[DATA EXTRACTS Boundary: Start]

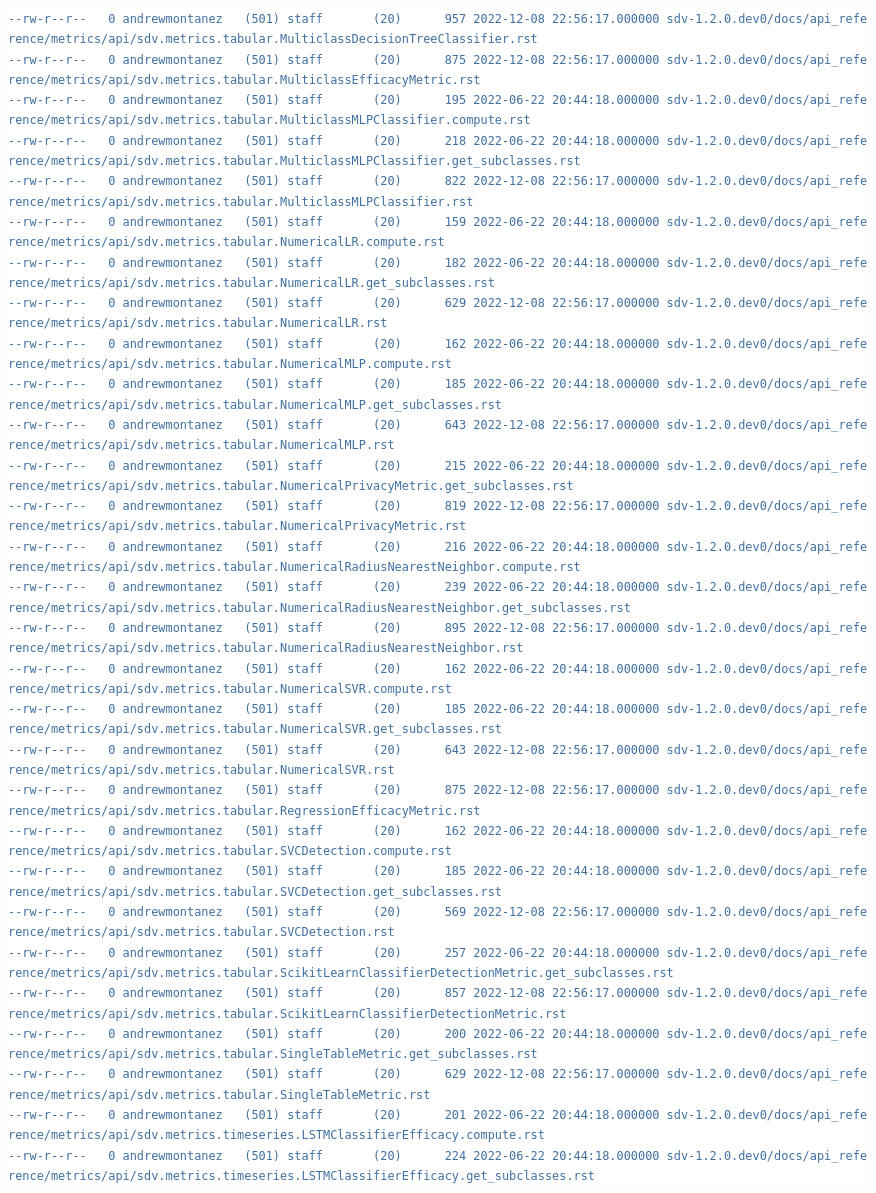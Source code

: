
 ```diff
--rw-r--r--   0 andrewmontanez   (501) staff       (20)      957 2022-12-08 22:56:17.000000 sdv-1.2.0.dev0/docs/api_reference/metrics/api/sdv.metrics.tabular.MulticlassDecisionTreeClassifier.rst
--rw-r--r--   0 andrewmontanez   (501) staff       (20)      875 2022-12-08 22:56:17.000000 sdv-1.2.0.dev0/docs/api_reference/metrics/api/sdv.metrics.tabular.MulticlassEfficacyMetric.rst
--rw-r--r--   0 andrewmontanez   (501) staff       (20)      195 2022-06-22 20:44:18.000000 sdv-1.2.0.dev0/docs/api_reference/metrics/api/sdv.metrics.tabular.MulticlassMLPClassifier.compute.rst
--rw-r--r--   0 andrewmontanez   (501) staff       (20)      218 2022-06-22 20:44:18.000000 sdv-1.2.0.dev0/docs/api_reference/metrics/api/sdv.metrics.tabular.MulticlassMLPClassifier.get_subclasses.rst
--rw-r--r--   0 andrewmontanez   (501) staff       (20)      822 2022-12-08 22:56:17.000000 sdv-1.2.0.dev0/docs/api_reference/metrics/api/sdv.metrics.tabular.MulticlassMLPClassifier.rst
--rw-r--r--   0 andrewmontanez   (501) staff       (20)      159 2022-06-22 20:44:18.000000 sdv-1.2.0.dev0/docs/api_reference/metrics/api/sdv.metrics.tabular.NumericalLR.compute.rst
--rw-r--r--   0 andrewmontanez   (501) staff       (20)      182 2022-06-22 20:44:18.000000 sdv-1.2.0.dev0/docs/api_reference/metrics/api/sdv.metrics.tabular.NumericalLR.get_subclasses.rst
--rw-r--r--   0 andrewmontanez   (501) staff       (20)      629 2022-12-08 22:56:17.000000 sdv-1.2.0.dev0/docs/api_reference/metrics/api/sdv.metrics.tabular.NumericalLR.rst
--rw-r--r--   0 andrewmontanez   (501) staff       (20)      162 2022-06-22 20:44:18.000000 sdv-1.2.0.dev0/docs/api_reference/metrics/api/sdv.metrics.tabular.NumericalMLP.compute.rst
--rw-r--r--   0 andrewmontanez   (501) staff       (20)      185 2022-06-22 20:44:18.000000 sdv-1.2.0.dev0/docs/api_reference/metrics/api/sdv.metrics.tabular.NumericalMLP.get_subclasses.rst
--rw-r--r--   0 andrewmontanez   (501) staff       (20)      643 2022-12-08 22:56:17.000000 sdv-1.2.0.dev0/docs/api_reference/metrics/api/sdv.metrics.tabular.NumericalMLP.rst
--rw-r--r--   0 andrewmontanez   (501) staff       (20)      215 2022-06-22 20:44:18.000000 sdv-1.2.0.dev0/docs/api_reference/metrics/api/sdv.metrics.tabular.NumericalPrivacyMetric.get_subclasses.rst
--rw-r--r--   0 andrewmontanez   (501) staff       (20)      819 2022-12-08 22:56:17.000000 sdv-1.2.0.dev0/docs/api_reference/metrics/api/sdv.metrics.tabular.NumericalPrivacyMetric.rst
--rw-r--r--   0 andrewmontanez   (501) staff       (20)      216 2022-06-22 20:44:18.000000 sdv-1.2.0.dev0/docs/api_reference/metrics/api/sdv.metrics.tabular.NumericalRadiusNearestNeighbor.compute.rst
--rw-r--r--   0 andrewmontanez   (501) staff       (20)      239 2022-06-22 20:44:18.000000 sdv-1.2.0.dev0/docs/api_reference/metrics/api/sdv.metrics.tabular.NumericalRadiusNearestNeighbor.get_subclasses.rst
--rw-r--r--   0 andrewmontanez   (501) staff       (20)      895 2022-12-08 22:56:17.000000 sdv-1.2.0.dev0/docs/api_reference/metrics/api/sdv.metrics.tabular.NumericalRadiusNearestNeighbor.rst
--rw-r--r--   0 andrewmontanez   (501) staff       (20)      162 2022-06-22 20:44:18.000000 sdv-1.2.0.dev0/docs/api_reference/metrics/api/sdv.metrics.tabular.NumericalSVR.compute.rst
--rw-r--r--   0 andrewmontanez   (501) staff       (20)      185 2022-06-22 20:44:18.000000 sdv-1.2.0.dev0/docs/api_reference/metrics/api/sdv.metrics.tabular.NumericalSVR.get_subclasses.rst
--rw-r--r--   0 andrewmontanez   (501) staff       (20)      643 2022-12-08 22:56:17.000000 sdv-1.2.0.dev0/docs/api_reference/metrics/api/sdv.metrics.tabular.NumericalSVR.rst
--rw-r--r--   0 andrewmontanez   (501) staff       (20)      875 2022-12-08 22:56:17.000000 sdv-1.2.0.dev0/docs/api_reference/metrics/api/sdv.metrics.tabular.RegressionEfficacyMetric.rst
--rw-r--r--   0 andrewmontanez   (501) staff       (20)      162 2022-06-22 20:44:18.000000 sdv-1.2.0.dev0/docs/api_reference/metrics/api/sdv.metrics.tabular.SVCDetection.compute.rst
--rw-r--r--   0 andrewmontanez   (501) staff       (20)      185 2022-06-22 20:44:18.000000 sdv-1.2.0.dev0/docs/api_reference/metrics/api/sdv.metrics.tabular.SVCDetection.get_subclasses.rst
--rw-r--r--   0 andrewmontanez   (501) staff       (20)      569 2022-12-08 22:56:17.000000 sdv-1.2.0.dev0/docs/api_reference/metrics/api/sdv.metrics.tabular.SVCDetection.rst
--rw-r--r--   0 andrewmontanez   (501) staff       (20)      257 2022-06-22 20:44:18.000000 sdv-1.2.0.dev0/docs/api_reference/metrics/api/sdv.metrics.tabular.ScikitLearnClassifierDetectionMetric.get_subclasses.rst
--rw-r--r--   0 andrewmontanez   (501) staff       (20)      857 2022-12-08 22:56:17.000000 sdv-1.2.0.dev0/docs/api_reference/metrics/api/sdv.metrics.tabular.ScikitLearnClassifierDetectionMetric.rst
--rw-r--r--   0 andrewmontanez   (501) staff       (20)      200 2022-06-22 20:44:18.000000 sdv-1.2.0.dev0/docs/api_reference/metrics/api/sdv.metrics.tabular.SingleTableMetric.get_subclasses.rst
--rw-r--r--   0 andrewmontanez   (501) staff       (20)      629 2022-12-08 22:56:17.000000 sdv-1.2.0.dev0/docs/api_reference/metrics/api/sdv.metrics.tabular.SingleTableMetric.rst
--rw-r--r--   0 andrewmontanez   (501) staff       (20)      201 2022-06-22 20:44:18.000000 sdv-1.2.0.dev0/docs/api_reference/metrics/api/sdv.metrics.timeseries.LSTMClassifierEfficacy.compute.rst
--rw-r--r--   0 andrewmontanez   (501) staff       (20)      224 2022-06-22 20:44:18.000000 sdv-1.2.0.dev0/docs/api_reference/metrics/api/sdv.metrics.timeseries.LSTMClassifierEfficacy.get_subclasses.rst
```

[DATA EXTRACTS Boundary: End]

WHAT YOU HAVE TO DO: The records above should be retyped in full and exactly; omit the pictures.

ANSWER TO THIS EXERCISE:
Source code

:
 ```diff
--rw-r--r--   0 andrewmontanez   (501) staff       (20)      957 2022-12-08 22:56:17.000000 sdv-1.2.0.dev0/docs/api_reference/metrics/api/sdv.metrics.tabular.MulticlassDecisionTreeClassifier.rst
--rw-r--r--   0 andrewmontanez   (501) staff       (20)      875 2022-12-08 22:56:17.000000 sdv-1.2.0.dev0/docs/api_reference/metrics/api/sdv.metrics.tabular.MulticlassEfficacyMetric.rst
--rw-r--r--   0 andrewmontanez   (501) staff       (20)      195 2022-06-22 20:44:18.000000 sdv-1.2.0.dev0/docs/api_reference/metrics/api/sdv.metrics.tabular.MulticlassMLPClassifier.compute.rst
--rw-r--r--   0 andrewmontanez   (501) staff       (20)      218 2022-06-22 20:44:18.000000 sdv-1.2.0.dev0/docs/api_reference/metrics/api/sdv.metrics.tabular.MulticlassMLPClassifier.get_subclasses.rst
--rw-r--r--   0 andrewmontanez   (501) staff       (20)      822 2022-12-08 22:56:17.000000 sdv-1.2.0.dev0/docs/api_reference/metrics/api/sdv.metrics.tabular.MulticlassMLPClassifier.rst
--rw-r--r--   0 andrewmontanez   (501) staff       (20)      159 2022-06-22 20:44:18.000000 sdv-1.2.0.dev0/docs/api_reference/metrics/api/sdv.metrics.tabular.NumericalLR.compute.rst
--rw-r--r--   0 andrewmontanez   (501) staff       (20)      182 2022-06-22 20:44:18.000000 sdv-1.2.0.dev0/docs/api_reference/metrics/api/sdv.metrics.tabular.NumericalLR.get_subclasses.rst
--rw-r--r--   0 andrewmontanez   (501) staff       (20)      629 2022-12-08 22:56:17.000000 sdv-1.2.0.dev0/docs/api_reference/metrics/api/sdv.metrics.tabular.NumericalLR.rst
--rw-r--r--   0 andrewmontanez   (501) staff       (20)      162 2022-06-22 20:44:18.000000 sdv-1.2.0.dev0/docs/api_reference/metrics/api/sdv.metrics.tabular.NumericalMLP.compute.rst
--rw-r--r--   0 andrewmontanez   (501) staff       (20)      185 2022-06-22 20:44:18.000000 sdv-1.2.0.dev0/docs/api_reference/metrics/api/sdv.metrics.tabular.NumericalMLP.get_subclasses.rst
--rw-r--r--   0 andrewmontanez   (501) staff       (20)      643 2022-12-08 22:56:17.000000 sdv-1.2.0.dev0/docs/api_reference/metrics/api/sdv.metrics.tabular.NumericalMLP.rst
--rw-r--r--   0 andrewmontanez   (501) staff       (20)      215 2022-06-22 20:44:18.000000 sdv-1.2.0.dev0/docs/api_reference/metrics/api/sdv.metrics.tabular.NumericalPrivacyMetric.get_subclasses.rst
--rw-r--r--   0 andrewmontanez   (501) staff       (20)      819 2022-12-08 22:56:17.000000 sdv-1.2.0.dev0/docs/api_reference/metrics/api/sdv.metrics.tabular.NumericalPrivacyMetric.rst
--rw-r--r--   0 andrewmontanez   (501) staff       (20)      216 2022-06-22 20:44:18.000000 sdv-1.2.0.dev0/docs/api_reference/metrics/api/sdv.metrics.tabular.NumericalRadiusNearestNeighbor.compute.rst
--rw-r--r--   0 andrewmontanez   (501) staff       (20)      239 2022-06-22 20:44:18.000000 sdv-1.2.0.dev0/docs/api_reference/metrics/api/sdv.metrics.tabular.NumericalRadiusNearestNeighbor.get_subclasses.rst
--rw-r--r--   0 andrewmontanez   (501) staff       (20)      895 2022-12-08 22:56:17.000000 sdv-1.2.0.dev0/docs/api_reference/metrics/api/sdv.metrics.tabular.NumericalRadiusNearestNeighbor.rst
--rw-r--r--   0 andrewmontanez   (501) staff       (20)      162 2022-06-22 20:44:18.000000 sdv-1.2.0.dev0/docs/api_reference/metrics/api/sdv.metrics.tabular.NumericalSVR.compute.rst
--rw-r--r--   0 andrewmontanez   (501) staff       (20)      185 2022-06-22 20:44:18.000000 sdv-1.2.0.dev0/docs/api_reference/metrics/api/sdv.metrics.tabular.NumericalSVR.get_subclasses.rst
--rw-r--r--   0 andrewmontanez   (501) staff       (20)      643 2022-12-08 22:56:17.000000 sdv-1.2.0.dev0/docs/api_reference/metrics/api/sdv.metrics.tabular.NumericalSVR.rst
--rw-r--r--   0 andrewmontanez   (501) staff       (20)      875 2022-12-08 22:56:17.000000 sdv-1.2.0.dev0/docs/api_reference/metrics/api/sdv.metrics.tabular.RegressionEfficacyMetric.rst
--rw-r--r--   0 andrewmontanez   (501) staff       (20)      162 2022-06-22 20:44:18.000000 sdv-1.2.0.dev0/docs/api_reference/metrics/api/sdv.metrics.tabular.SVCDetection.compute.rst
--rw-r--r--   0 andrewmontanez   (501) staff       (20)      185 2022-06-22 20:44:18.000000 sdv-1.2.0.dev0/docs/api_reference/metrics/api/sdv.metrics.tabular.SVCDetection.get_subclasses.rst
--rw-r--r--   0 andrewmontanez   (501) staff       (20)      569 2022-12-08 22:56:17.000000 sdv-1.2.0.dev0/docs/api_reference/metrics/api/sdv.metrics.tabular.SVCDetection.rst
--rw-r--r--   0 andrewmontanez   (501) staff       (20)      257 2022-06-22 20:44:18.000000 sdv-1.2.0.dev0/docs/api_reference/metrics/api/sdv.metrics.tabular.ScikitLearnClassifierDetectionMetric.get_subclasses.rst
--rw-r--r--   0 andrewmontanez   (501) staff       (20)      857 2022-12-08 22:56:17.000000 sdv-1.2.0.dev0/docs/api_reference/metrics/api/sdv.metrics.tabular.ScikitLearnClassifierDetectionMetric.rst
--rw-r--r--   0 andrewmontanez   (501) staff       (20)      200 2022-06-22 20:44:18.000000 sdv-1.2.0.dev0/docs/api_reference/metrics/api/sdv.metrics.tabular.SingleTableMetric.get_subclasses.rst
--rw-r--r--   0 andrewmontanez   (501) staff       (20)      629 2022-12-08 22:56:17.000000 sdv-1.2.0.dev0/docs/api_reference/metrics/api/sdv.metrics.tabular.SingleTableMetric.rst
--rw-r--r--   0 andrewmontanez   (501) staff       (20)      201 2022-06-22 20:44:18.000000 sdv-1.2.0.dev0/docs/api_reference/metrics/api/sdv.metrics.timeseries.LSTMClassifierEfficacy.compute.rst
--rw-r--r--   0 andrewmontanez   (501) staff       (20)      224 2022-06-22 20:44:18.000000 sdv-1.2.0.dev0/docs/api_reference/metrics/api/sdv.metrics.timeseries.LSTMClassifierEfficacy.get_subclasses.rst
```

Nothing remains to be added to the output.